An illustration of the typical conditions found in Tuol Sleng Prison, a former high school ...

Accession Number P03258.264
Collection type Photograph
Object type Negative
Maker Smith, Heide
Place made Cambodia
Date made 1993
Conflict Period 1990-1999
Copyright Item copyright: © Australian War Memorial
Creative Commons License This item is licensed under CC BY-NC
Description

An illustration of the typical conditions found in Tuol Sleng Prison, a former high school transformed into a Khmer Rouge facility used for torturing and killing between 14,000 and 17,000 'enemies' of the revolution which included former government members, intellectuals, religious groups and in the final years of Khmer Rouge control, fellow Khmer Rouge party members, including the Prison's former torturers. The painting is part of a series of 15 undertaken by Vann Nath, one of only seven survivors of Tuol Sleng, and depicts a prisoner having his fingernails pulled out with a pair of pliers by his torturers. The French caption reads 'Toruture by means of fingernail extraction'. Arrested in his home province of Battambang in December 1977, and accused of working for the CIA, Vann Nath suffered six months of beatings, torture and starvation at Tuol Sleng and only survived when his captors discovered he was a painter and put him to work painting portraits of Pol Pot.
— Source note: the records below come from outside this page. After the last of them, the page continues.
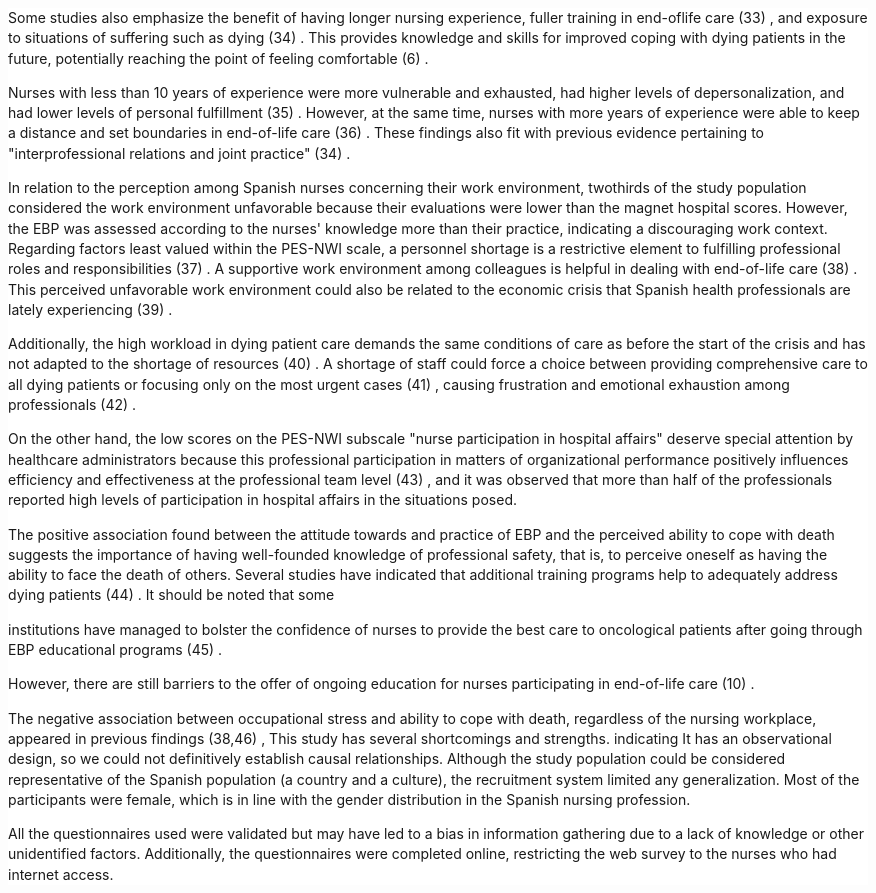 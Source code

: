 Some studies also emphasize the benefit of having longer nursing experience, fuller training in end-oflife care (33) , and exposure to situations of suffering such as dying (34) . This provides knowledge and skills for improved coping with dying patients in the future, potentially reaching the point of feeling comfortable (6) .

Nurses with less than 10 years of experience were more vulnerable and exhausted, had higher levels of depersonalization, and had lower levels of personal fulfillment (35) . However, at the same time, nurses with more years of experience were able to keep a distance and set boundaries in end-of-life care (36) . These findings also fit with previous evidence pertaining to "interprofessional relations and joint practice" (34) .

In relation to the perception among Spanish nurses concerning their work environment, twothirds of the study population considered the work environment unfavorable because their evaluations were lower than the magnet hospital scores. However, the EBP was assessed according to the nurses' knowledge more than their practice, indicating a discouraging work context. Regarding factors least valued within the PES-NWI scale, a personnel shortage is a restrictive element to fulfilling professional roles and responsibilities (37) . A supportive work environment among colleagues is helpful in dealing with end-of-life care (38) . This perceived unfavorable work environment could also be related to the economic crisis that Spanish health professionals are lately experiencing (39) .

Additionally, the high workload in dying patient care demands the same conditions of care as before the start of the crisis and has not adapted to the shortage of resources (40) . A shortage of staff could force a choice between providing comprehensive care to all dying patients or focusing only on the most urgent cases (41) , causing frustration and emotional exhaustion among professionals (42) .

On the other hand, the low scores on the PES-NWI subscale "nurse participation in hospital affairs" deserve special attention by healthcare administrators because this professional participation in matters of organizational performance positively influences efficiency and effectiveness at the professional team level (43) , and it was observed that more than half of the professionals reported high levels of participation in hospital affairs in the situations posed.

The positive association found between the attitude towards and practice of EBP and the perceived ability to cope with death suggests the importance of having well-founded knowledge of professional safety, that is, to perceive oneself as having the ability to face the death of others. Several studies have indicated that additional training programs help to adequately address dying patients (44) . It should be noted that some

institutions have managed to bolster the confidence of nurses to provide the best care to oncological patients after going through EBP educational programs (45) .

However, there are still barriers to the offer of ongoing education for nurses participating in end-of-life care (10) .

The negative association between occupational stress and ability to cope with death, regardless of the nursing workplace, appeared in previous findings (38,46) , This study has several shortcomings and strengths.
indicating
It has an observational design, so we could not definitively establish causal relationships. Although the study population could be considered representative of the Spanish population (a country and a culture), the recruitment system limited any generalization. Most of the participants were female, which is in line with the gender distribution in the Spanish nursing profession.

All the questionnaires used were validated but may have led to a bias in information gathering due to a lack of knowledge or other unidentified factors. Additionally, the questionnaires were completed online, restricting the web survey to the nurses who had internet access.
Accompanied by the screams of other prisoners being tortured, Vann completed eight or nine large portraits over six months before he was reassigned to assist the prison's stone sculptor, Ten Chan, carve likenesses of Pol Pot. Having spared his life, his captors continued to torture him, but less often, and he was still working in the prison on 11 January 1979 when the Vietnamese invasion reached the outskirts of Phnom Penh, scattering the prison guards and making him a free man. After this, Vann Nath ran a restaurant in Phnom Penh with his wife, who also survived. Their two children died of disease and starvation.